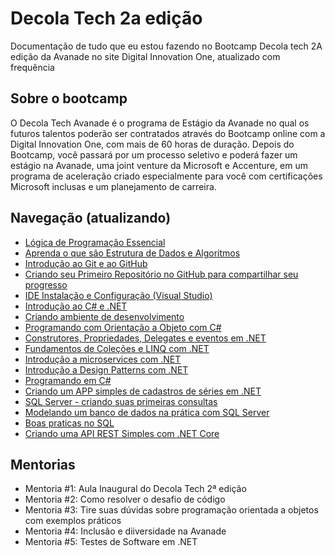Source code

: # Decola Tech 2a edição

Documentação de tudo que eu estou fazendo no Bootcamp Decola tech 2A edição da Avanade  no site Digital Innovation One, atualizado com frequência



## Sobre o bootcamp

O Decola Tech Avanade é o programa de Estágio da Avanade no qual os futuros talentos poderão ser contratados através do Bootcamp online com a Digital Innovation One, com mais de 60 horas de duração. Depois do Bootcamp, você passará por um processo seletivo e poderá fazer um estágio na Avanade, uma joint venture da Microsoft e Accenture, em um programa de aceleração criado especialmente para você com certificações Microsoft inclusas e um planejamento de carreira.



## Navegação (atualizando)

- [Lógica de Programação Essencial](https://github.com/Maxtherox/Decola-Tech-Avanade/tree/main/Bootcamp-Avanade/L%C3%B3gica%20de%20programa%C3%A7%C3%A3o%20essencial/Anota%C3%A7%C3%B5es)
- [Aprenda o que são Estrutura de Dados e Algoritmos](https://github.com/Maxtherox/Decola-Tech-Avanade/tree/main/Bootcamp-Avanade/Estrutura%20de%20dados%20e%20alg)
- [Introdução ao Git e ao GitHub](https://github.com/Maxtherox/Decola-Tech-Avanade/tree/main/Bootcamp-Avanade/Introdu%C3%A7%C3%A3o%20ao%20GIT%20e%20github/Anotacoes)
- [Criando seu Primeiro Repositório no GitHub para compartilhar seu progresso](https://github.com/Maxtherox/Dio-Git-Challenge)
- [IDE Instalação e Configuração (Visual Studio)](https://github.com/Maxtherox/Estudos_VS)
- [Introdução ao C# e .NET](https://github.com/Maxtherox/Decola-Tech-Avanade/tree/main/Bootcamp-Avanade/Introdu%C3%A7%C3%A3o%20ao%20C%23)
- [Criando ambiente de desenvolvimento](https://github.com/Maxtherox/Decola-Tech-Avanade/tree/main/Bootcamp-Avanade/Ambiente_.NET)
- [Programando com Orientação a Objeto com C#](https://github.com/Maxtherox/Decola-Tech-Avanade/tree/main/Bootcamp-Avanade/POO_Csharp)
- [Construtores, Propriedades, Delegates e eventos em .NET](https://github.com/Maxtherox/Decola-Tech-Avanade/tree/main/Bootcamp-Avanade/Csharp_C-P-D-E)
- [Fundamentos de Coleções e LINQ com .NET](https://github.com/Maxtherox/Decola-Tech-Avanade/tree/main/Bootcamp-Avanade/Colecoes_E_LINQDotnet)
- [Introdução a microservices com .NET](https://github.com/Maxtherox/Decola-Tech-Avanade/tree/main/Bootcamp-Avanade/Microservi%C3%A7os/Anota%C3%A7oes)
- [Introdução a Design Patterns com .NET](https://github.com/Maxtherox/Decola-Tech-Avanade/tree/main/Bootcamp-Avanade/Design%20Patterns)
- [Programando em C#](https://github.com/Maxtherox/Decola-Tech-Avanade/tree/main/Bootcamp-Avanade/Desafios)
- [Criando um APP simples de cadastros de séries em .NET](https://github.com/Maxtherox/Primeiro_App_Dotnet)
- [SQL Server - criando suas primeiras consultas](https://github.com/Maxtherox/Decola-Tech-Avanade/tree/main/Bootcamp-Avanade/SQL-Server-Criando-Consulta/Anota%C3%A7%C3%B5es)
- [Modelando um banco de dados na prática com SQL Server](https://github.com/Maxtherox/Decola-Tech-Avanade/blob/main/Bootcamp-Avanade/Modelando%20Banco%20de%20dados/Anota%C3%A7%C3%B5es/Modelando%20banco%20de%20dados.md)
- [Boas praticas no SQL](https://github.com/Maxtherox/Decola-Tech-Avanade/tree/main/Bootcamp-Avanade/Boas%20praticas%20no%20SQL/Anota%C3%A7%C3%B5es)
- [Criando uma API REST Simples com .NET Core]()



## Mentorias

- Mentoria #1: Aula Inaugural do Decola Tech 2ª edição
- Mentoria #2: Como resolver o desafio de código
- Mentoria #3: Tire suas dúvidas sobre programação orientada a objetos com exemplos práticos
- Mentoria #4: Inclusão e diiversidade na Avanade
- Mentoria #5: Testes de Software em .NET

_WHAT YOU SHOULD DO:_ What is the number of lines in the listing that hold "Criando"? Give that number and nothing more.

_OUTPUT OF THE TASK:_ 5